26 January 2012

Overseas Voting

"There are 285 days left before this year's elections in the USA!" "Be an active overseas voter!" "Request your absentee ballots here!" "Take note, new absentee voting laws in effect for the 2012 elections!" The e-mails have been arriving fast and furious, from the American Consulate in Rio, the Overseas Vote Foundation, the Federal Voting Assistance Program, from Democrats Abroad, from any organization, both partisan and non-partisan, that has our addresses. The e-mails come with long, detailed, state-by-state instructions on how to request our absentee ballots, where to send them, what to do if you don't get them and what to do if you do get them.

Not that I need all of this prodding. My parents instilled in me the idea of voting as sacred. And nothing was more satisfying than that "whoosh" of the curtain closing behind you when you stepped into the voting booth. I have been voting for 42 years, counting from my maiden voyage in the 1969 New York City mayoral elections (John Lindsay against — well, the other guy) and I'm not about to stop now. So we've duly registered to receive our absentee ballots for the upcoming presidential election — the only one we're eligible to vote in — when they become available. We will add our votes to those of New York State, which is where we last resided, even knowing that our votes will only be counted should the state tally be close. But even as I exercise my right as a US citizen, I can't help but hear former Speaker of the House Tip O'Neill remind us that "all politics is local."

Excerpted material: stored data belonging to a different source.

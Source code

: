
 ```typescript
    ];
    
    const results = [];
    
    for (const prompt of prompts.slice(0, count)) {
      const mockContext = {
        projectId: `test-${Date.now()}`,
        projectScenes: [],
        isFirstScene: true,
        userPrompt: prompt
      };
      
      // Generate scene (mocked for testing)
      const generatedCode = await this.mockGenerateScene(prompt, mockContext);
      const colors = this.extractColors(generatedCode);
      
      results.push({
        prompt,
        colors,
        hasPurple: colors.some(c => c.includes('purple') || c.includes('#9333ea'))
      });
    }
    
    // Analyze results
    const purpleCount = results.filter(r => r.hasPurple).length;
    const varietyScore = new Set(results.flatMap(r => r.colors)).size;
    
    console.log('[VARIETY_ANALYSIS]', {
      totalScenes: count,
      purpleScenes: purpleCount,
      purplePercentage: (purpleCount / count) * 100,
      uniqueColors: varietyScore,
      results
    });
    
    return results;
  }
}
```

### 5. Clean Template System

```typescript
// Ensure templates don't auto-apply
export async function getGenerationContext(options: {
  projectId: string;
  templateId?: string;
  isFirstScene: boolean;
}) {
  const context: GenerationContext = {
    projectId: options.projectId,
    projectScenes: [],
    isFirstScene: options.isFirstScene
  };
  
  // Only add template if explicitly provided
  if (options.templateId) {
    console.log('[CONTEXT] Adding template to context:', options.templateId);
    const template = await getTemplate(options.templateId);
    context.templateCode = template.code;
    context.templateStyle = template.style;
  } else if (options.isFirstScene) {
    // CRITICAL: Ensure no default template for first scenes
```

No question but that people tend to care most passionately about the everyday issues right in front of them, and I wish — I really wish — that I could vote here in Búzios. Mark and I pay our municipal taxes each year only to watch them be mismanaged by the city government. Private enterprise is doing a terrific job improving the quality of our lives, but the so-called authorities? They can't seem to do the simplest of tasks, even with the healthy financial boost the city coffers get from offshore oil production royalties. Construction projects promised during campaigns are started but never finished, and are left to deteriorate into ghostly ruins all over town. Roads are not maintained and they, too, are left to deteriorate into dangerous obstacle courses. And how many public employees does it take to change a streetlight bulb in Búzios? They can't manage even that, which is mind-boggling given that the city collects a "public illumination" fee from everyone's monthly electric bill. There's a nice chunk of money lining someone's pocket. Every week the streets just get darker and darker. And don't get me started on garbage collection. One million reais a month — a month! — and the streets are never clean.

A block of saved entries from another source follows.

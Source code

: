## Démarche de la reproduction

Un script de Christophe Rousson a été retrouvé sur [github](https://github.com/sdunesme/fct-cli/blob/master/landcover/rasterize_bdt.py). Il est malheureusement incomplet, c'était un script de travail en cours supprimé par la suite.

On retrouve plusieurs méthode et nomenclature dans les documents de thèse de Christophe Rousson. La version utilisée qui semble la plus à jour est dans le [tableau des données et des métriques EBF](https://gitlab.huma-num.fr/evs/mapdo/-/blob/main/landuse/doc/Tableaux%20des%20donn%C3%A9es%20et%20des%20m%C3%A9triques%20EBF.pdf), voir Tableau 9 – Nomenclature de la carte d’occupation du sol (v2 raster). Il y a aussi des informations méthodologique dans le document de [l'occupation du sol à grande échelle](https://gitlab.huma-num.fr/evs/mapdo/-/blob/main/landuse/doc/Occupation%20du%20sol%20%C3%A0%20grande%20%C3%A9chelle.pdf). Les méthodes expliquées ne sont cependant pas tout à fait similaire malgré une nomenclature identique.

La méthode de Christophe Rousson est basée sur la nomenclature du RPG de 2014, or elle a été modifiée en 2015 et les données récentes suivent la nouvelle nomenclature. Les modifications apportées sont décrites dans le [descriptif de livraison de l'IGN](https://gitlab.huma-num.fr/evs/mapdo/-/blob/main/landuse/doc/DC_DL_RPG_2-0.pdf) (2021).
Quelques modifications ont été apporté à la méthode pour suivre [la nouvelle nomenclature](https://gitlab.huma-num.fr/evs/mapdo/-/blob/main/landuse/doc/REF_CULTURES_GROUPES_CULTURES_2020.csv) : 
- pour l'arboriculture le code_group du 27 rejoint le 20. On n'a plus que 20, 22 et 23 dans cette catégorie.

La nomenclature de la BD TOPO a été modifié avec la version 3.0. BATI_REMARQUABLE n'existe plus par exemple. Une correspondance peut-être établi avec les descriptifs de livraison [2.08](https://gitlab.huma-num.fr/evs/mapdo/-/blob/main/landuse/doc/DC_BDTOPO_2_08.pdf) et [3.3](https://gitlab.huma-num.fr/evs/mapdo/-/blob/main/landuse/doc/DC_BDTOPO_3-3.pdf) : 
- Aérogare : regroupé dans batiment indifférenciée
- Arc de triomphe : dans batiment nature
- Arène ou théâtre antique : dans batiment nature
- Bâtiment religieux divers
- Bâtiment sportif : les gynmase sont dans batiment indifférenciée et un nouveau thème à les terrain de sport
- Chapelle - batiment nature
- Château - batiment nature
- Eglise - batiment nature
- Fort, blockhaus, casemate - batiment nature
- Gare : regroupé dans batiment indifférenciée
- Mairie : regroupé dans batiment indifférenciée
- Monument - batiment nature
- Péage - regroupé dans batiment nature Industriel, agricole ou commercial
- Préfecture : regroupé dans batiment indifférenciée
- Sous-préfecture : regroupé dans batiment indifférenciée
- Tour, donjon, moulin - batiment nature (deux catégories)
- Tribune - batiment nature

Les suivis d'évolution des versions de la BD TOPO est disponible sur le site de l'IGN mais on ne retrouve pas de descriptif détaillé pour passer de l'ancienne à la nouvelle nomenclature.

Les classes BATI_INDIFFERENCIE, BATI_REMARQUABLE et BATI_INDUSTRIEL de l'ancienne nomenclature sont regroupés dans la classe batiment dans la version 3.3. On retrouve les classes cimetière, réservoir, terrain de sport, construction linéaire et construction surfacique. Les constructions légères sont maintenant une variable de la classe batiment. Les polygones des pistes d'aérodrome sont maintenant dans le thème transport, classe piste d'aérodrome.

The mayors of Búzios — aka the "-inhos," an affectionate diminutive meaning "little" — have been playing musical chairs with our city hall ever since Búzios was emancipated from neighboring Cabo Frio. There's a certain Mirinho, who presided over the city for eight years, then one Toninho, who took the next four, and now we're once again at the mercy of Mirinho, who's in the first four of what he hopes will be another eight years in power. In addition to the eager and hopeful Toninho hovering in the wings, there are also two other candidates planning a run this year, a Chiquinho and an Otavinho. (After all, they have the qualifying diminutive.) Unfortunately, being successfully elected in Búzios is not seen as a mandate to do good for the city. It is seen merely as guaranteed employment for family, in-laws, cousins, friends, and anyone else who voted for you on the promise of a job. It's sleazy patronage at its most obvious. Too bad I can neither beat them nor join them because if I could, I'd vote early, and often.